Película Días del cielo

Terrence Malick no es un cineasta ordinario. Y no es sólo su escasamente prolífica producción (5 filmes en casi cuatro décadas) lo que sostiene tal afirmación, sino la ideología trascendental que puebla su cine y el extraño modo en que se hila la narrativa del mismo: a retazos de diálogo, en apenas pinceladas de imágenes descriptivas, Malick destapa una esencia universal que traspasa el marco cinematográfico elegido (bélico, época, aventura…). Mucho más allá del género y sus convencionalismos, el director texano eleva un mensaje inequívoco; el de un legado fílmico coherente, poético y profundamente personal.

Días del cielo, segundo largometraje de Malick tras , no escapa de la habitual lírica de su realizador y desde su ubicación geográfico-temporal, los latifundios de Texas, principios del siglo XX, trasciende su excelente factura (inolvidable y cobriza fotografía de Néstor Almendros; precisa partitura de Morricone) para interrogarse sobre el orden natural de las cosas y las terribles consecuencias de alterar dicho equilibrio usando la inmoralidad como palanca.

En el relato, conducido en off por la voz de una niña proféticamente trágica, se pondrán de manifiesto las penosas condiciones laborales de los jornaleros en la cosecha del cereal y el infame método con que la narradora, su hermano y la novia de éste esquivaron el infortunio engañando a su patrón con un oculto amor y un falso parentesco. De este modo, fingiéndose todos hermanos, accederán al casorio de la chica con el amo para burlar su maldita condición social y alcanzar así el particular y anhelado paraíso: lejos del fatigoso trigal, sonriendo al deleite contemplativo de la burguesía.

Fiel a la integridad narrativa de Malick y esquivando el simplismo tópico en su libreto, Días del cielo no demonizará al patrono ni sacralizará a los intrigantes obreros. No habrá pues diablo ni mártires aquí, sino un retrato poliédrico en el que toda acción, buena o mala, ha de ser comprendida e incluso compartida; porque el dinero no siempre envilece, pero cuando la pobreza achucha, la necesidad de supervivencia distrae peligrosamente la moral.

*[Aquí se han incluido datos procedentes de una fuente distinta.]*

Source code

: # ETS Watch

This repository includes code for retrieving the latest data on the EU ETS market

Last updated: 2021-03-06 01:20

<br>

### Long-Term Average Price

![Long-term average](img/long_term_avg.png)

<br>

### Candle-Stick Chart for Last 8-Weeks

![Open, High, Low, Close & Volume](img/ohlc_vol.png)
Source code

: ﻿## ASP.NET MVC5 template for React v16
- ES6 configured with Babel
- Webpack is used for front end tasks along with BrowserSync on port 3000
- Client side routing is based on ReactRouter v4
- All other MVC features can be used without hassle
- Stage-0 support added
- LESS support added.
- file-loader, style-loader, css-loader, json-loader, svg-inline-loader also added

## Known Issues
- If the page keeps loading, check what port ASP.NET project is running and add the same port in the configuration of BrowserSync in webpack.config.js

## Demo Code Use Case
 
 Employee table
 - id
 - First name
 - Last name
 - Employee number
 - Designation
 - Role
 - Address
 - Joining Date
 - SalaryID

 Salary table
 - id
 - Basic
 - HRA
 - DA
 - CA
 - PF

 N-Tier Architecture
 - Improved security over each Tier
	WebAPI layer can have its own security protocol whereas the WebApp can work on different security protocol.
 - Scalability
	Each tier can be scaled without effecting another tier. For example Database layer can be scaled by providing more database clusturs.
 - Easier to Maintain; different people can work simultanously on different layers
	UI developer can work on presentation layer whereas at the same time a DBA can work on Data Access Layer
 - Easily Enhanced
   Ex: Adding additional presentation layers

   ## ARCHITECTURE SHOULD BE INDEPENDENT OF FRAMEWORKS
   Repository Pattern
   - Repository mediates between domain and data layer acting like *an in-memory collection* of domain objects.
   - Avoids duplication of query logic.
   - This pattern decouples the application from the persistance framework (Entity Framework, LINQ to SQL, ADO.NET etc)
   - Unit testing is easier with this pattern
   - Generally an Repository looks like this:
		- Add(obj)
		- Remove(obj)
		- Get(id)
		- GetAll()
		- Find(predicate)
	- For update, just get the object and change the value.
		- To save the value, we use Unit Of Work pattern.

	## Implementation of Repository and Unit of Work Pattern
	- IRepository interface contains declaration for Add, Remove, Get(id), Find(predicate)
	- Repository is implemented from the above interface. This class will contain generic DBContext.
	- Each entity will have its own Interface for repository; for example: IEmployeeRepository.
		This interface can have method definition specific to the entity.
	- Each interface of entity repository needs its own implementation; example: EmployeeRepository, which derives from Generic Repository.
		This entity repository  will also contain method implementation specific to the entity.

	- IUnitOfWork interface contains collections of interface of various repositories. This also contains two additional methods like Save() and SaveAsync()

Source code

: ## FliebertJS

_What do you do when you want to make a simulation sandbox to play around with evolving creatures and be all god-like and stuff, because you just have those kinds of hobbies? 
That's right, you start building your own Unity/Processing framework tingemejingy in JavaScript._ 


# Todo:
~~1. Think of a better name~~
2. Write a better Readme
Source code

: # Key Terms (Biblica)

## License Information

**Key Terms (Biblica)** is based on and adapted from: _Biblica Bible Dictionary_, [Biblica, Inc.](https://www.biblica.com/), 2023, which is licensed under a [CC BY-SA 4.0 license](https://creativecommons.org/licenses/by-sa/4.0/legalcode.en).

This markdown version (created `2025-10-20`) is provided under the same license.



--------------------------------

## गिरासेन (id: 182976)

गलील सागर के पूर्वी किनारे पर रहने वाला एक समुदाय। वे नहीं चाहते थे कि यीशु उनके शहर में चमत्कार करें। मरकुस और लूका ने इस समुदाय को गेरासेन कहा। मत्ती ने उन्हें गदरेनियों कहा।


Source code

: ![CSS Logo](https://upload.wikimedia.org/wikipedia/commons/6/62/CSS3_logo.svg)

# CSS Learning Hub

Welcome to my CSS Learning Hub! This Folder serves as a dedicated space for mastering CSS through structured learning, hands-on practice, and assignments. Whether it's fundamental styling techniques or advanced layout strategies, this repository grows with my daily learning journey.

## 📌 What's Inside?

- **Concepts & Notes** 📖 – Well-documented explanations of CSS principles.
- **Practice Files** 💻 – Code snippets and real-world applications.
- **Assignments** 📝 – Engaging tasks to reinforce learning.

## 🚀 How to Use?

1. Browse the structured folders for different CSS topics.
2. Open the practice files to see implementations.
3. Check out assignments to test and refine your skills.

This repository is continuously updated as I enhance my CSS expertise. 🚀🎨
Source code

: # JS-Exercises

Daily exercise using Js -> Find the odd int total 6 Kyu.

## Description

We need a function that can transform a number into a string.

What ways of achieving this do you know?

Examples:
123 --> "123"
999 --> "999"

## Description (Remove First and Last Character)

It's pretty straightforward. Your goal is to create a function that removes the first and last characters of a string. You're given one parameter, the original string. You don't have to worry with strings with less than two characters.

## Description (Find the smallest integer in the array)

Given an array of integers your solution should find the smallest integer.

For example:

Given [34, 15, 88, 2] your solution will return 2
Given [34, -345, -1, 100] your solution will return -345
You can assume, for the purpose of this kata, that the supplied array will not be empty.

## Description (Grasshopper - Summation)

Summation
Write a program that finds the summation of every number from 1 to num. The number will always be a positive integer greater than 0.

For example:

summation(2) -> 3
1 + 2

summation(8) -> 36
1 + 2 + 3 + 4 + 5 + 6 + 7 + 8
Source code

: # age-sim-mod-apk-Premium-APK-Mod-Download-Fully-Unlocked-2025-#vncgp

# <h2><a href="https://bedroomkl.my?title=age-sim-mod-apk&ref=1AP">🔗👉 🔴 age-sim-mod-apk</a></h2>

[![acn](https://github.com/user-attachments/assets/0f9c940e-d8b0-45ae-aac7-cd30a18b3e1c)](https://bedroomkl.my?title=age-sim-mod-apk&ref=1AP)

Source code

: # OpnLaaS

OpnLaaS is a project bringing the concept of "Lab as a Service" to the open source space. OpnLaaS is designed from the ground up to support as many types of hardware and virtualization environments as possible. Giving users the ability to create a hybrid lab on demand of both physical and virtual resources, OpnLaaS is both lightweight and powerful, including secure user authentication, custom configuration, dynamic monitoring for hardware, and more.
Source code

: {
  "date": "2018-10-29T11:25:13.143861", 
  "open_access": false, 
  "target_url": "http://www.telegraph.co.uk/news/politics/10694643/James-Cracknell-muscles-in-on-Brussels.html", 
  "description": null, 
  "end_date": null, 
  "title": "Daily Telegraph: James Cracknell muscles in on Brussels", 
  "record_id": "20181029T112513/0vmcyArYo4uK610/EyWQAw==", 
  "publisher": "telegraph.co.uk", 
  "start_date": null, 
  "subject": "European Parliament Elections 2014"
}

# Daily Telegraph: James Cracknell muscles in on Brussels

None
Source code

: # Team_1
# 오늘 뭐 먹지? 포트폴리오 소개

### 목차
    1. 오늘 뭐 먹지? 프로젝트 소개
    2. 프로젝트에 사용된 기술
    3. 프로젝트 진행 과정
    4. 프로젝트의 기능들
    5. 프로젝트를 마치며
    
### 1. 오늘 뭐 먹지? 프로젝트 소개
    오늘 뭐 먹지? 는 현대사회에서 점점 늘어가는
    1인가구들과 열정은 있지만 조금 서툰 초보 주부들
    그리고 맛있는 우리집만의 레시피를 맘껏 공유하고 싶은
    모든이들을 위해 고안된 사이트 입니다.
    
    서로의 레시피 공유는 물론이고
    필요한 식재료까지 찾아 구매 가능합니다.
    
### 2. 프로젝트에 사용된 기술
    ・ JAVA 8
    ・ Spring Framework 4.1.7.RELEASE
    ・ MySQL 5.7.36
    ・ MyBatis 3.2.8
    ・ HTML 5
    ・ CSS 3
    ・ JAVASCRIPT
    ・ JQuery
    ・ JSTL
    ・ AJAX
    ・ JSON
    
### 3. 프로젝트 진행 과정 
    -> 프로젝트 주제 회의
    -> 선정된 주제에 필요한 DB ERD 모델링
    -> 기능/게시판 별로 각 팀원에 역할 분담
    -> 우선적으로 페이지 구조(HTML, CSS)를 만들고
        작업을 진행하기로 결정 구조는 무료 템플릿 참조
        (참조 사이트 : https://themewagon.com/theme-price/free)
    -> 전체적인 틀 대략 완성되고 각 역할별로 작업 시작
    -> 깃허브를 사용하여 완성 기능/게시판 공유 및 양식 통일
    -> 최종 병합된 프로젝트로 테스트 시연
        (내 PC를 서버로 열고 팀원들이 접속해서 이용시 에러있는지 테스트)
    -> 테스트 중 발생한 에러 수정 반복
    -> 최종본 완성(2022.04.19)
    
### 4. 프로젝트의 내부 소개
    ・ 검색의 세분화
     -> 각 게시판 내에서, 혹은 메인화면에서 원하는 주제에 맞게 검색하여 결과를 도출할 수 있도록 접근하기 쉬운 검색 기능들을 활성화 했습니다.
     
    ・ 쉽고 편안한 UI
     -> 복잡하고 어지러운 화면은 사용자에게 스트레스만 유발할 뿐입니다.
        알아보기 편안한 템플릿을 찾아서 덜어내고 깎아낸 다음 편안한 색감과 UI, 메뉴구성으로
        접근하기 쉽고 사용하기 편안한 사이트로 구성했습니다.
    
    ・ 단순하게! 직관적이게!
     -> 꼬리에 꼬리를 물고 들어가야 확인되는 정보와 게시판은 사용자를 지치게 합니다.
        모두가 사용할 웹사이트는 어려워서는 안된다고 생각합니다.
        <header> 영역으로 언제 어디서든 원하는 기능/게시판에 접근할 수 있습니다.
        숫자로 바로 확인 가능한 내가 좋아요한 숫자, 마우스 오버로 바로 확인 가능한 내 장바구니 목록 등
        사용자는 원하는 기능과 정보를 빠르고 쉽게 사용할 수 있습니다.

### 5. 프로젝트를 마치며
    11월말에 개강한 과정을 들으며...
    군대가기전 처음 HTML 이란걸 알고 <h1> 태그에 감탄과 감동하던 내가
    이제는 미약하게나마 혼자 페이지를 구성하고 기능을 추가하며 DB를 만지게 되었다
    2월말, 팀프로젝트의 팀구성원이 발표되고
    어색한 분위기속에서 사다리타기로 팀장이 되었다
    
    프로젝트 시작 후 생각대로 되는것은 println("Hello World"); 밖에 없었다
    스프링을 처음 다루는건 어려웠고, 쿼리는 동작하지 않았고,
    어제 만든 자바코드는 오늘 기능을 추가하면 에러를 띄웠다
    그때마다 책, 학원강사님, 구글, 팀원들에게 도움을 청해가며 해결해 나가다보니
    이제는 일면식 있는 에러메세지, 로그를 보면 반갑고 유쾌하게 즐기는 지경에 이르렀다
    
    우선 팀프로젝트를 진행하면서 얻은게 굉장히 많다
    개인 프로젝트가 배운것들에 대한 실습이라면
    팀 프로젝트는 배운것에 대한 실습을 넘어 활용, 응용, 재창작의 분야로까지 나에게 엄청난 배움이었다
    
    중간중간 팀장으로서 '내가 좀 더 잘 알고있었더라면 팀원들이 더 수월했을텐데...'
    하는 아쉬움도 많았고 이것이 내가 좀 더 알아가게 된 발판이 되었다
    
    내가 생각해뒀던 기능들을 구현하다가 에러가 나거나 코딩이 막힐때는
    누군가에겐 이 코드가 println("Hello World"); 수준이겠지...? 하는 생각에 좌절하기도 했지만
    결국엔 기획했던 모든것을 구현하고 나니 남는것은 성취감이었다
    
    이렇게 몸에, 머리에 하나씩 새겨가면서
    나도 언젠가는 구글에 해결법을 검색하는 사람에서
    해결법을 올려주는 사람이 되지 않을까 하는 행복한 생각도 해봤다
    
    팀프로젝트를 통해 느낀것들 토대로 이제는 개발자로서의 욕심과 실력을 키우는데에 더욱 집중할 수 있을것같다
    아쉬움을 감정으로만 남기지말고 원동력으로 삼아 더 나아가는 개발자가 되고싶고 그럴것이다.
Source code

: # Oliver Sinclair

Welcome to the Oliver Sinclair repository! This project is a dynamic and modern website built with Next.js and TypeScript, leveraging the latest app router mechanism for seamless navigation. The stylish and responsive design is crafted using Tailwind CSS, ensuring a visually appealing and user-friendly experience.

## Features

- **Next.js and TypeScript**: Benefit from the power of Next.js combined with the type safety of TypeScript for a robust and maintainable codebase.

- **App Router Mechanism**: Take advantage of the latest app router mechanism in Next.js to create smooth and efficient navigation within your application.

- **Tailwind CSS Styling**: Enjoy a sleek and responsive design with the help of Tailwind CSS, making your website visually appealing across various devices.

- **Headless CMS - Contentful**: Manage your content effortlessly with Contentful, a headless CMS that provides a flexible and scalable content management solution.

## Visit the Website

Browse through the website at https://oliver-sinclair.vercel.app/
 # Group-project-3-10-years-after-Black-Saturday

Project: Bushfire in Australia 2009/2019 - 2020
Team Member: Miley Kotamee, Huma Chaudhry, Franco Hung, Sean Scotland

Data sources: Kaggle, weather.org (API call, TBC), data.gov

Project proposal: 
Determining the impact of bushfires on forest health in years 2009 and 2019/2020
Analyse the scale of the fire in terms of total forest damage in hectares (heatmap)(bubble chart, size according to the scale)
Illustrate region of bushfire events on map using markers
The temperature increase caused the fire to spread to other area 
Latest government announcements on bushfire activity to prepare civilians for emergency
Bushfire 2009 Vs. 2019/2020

Sin embargo, en la idea del equilibrio universal de Malick, católico y en cierta manera kármico, el fin no puede justificar los medios, y aun por muy merecido que uno tenga el edén en base a su abnegada y sufrida existencia, la consecución artificial del mismo a través del pacto diabólico no resultará duradera. Una inestabilidad desgraciadamente hoy vigente con esta resaca mal llamada crisis martilleando nuestras economías tras la desproporcionada borrachera financiera. Tal vez, como apunta Terrence Malick, el ansia por medrar nos hizo perder el norte y es la balanza del cosmos quien fustiga nuestros excesos, devorando cosechas cual bíblica plaga de langostas para destruir el sueño de un cielo ficticio e insostenible, construido sobre la mentira y que ahora inevitablemente cae derrumbado sobre nuestras cabezas.